=== WORK INSTRUCTIONS ===
Looking at the records below, state how many lines include the string "topics" and add nothing further.

=== DATA SHOWN ===
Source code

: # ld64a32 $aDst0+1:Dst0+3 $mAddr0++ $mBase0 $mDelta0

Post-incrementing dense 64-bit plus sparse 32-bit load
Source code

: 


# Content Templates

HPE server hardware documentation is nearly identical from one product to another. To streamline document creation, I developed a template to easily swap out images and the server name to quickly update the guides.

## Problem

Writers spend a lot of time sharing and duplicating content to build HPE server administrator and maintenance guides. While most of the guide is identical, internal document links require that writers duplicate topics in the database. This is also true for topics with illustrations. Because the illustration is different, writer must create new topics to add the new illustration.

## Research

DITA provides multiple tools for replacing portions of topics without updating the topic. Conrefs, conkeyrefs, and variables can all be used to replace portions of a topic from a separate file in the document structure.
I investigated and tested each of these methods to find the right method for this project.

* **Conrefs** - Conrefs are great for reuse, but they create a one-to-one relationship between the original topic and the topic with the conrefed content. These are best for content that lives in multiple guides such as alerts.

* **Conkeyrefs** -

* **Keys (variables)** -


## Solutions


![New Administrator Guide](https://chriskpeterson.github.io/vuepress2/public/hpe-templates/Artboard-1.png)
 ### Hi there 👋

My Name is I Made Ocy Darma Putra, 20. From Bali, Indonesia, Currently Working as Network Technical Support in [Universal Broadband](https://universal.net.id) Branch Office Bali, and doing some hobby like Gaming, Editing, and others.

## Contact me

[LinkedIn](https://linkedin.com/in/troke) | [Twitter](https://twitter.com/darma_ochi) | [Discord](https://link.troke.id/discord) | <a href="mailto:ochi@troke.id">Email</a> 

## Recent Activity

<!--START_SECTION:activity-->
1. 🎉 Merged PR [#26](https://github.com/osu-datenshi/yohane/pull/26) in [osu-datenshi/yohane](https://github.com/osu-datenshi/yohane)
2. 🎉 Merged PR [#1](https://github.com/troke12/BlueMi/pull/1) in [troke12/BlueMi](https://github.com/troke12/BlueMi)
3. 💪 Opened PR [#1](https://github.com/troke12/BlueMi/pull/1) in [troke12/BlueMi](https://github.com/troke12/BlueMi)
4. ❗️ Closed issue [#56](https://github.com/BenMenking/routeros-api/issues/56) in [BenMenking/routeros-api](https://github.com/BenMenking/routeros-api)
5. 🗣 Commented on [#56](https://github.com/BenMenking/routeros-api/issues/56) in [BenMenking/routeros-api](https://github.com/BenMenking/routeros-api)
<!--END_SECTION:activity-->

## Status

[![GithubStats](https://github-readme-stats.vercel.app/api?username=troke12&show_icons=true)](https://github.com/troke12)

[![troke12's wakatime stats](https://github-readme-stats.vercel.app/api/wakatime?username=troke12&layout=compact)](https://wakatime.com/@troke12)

=== RESULT BELOW ===
2